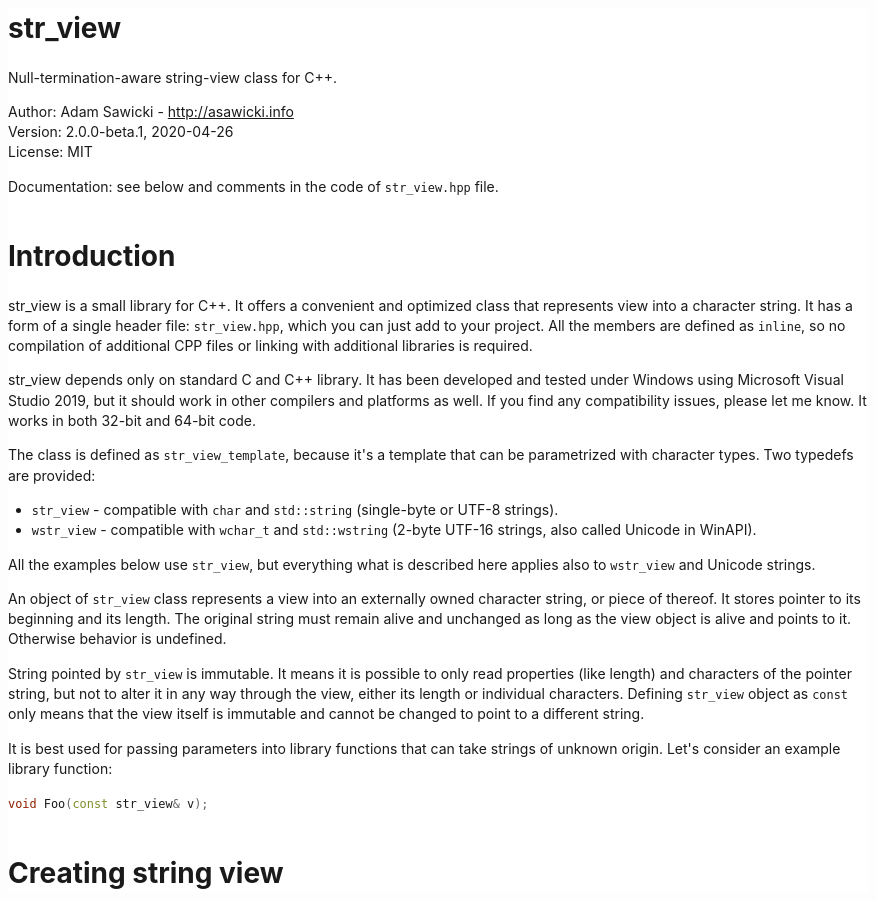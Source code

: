 # str_view

Null-termination-aware string-view class for C++.

Author: Adam Sawicki - http://asawicki.info<br>
Version: 2.0.0-beta.1, 2020-04-26<br>
License: MIT

Documentation: see below and comments in the code of `str_view.hpp` file.

# Introduction

str_view is a small library for C++.
It offers a convenient and optimized class that represents view into a character string.
It has a form of a single header file: `str_view.hpp`, which you can just add to your project.
All the members are defined as `inline`, so no compilation of additional CPP files or linking with additional libraries is required.

str_view depends only on standard C and C++ library.
It has been developed and tested under Windows using Microsoft Visual Studio 2019, but it should work in other compilers and platforms as well. If you find any compatibility issues, please let me know.
It works in both 32-bit and 64-bit code.

The class is defined as `str_view_template`, because it's a template that can be parametrized with character types. Two typedefs are provided:

- `str_view` - compatible with `char` and `std::string` (single-byte or UTF-8 strings).
- `wstr_view` - compatible with `wchar_t` and `std::wstring` (2-byte UTF-16 strings, also called Unicode in WinAPI).

All the examples below use `str_view`, but everything what is described here applies also to `wstr_view` and Unicode strings.

An object of `str_view` class represents a view into an externally owned character string, or piece of thereof. It stores pointer to its beginning and its length. The original string must remain alive and unchanged as long as the view object is alive and points to it. Otherwise behavior is undefined.

String pointed by `str_view` is immutable. It means it is possible to only read properties (like length) and characters of the pointer string, but not to alter it in any way through the view, either its length or individual characters. Defining `str_view` object as `const` only means that the view itself is immutable and cannot be changed to point to a different string.

It is best used for passing parameters into library functions that can take strings of unknown origin. Let's consider an example library function:

```cpp
void Foo(const str_view& v);
```

# Creating string view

YOUR GOAL
Return, word for word, the lines of the data above from the line with "# Introduction" through the line with "It works in both 32-bit and 64-bit code.", inclusive.

ANSWER BOX
# Introduction

str_view is a small library for C++.
It offers a convenient and optimized class that represents view into a character string.
It has a form of a single header file: `str_view.hpp`, which you can just add to your project.
All the members are defined as `inline`, so no compilation of additional CPP files or linking with additional libraries is required.

str_view depends only on standard C and C++ library.
It has been developed and tested under Windows using Microsoft Visual Studio 2019, but it should work in other compilers and platforms as well. If you find any compatibility issues, please let me know.
It works in both 32-bit and 64-bit code.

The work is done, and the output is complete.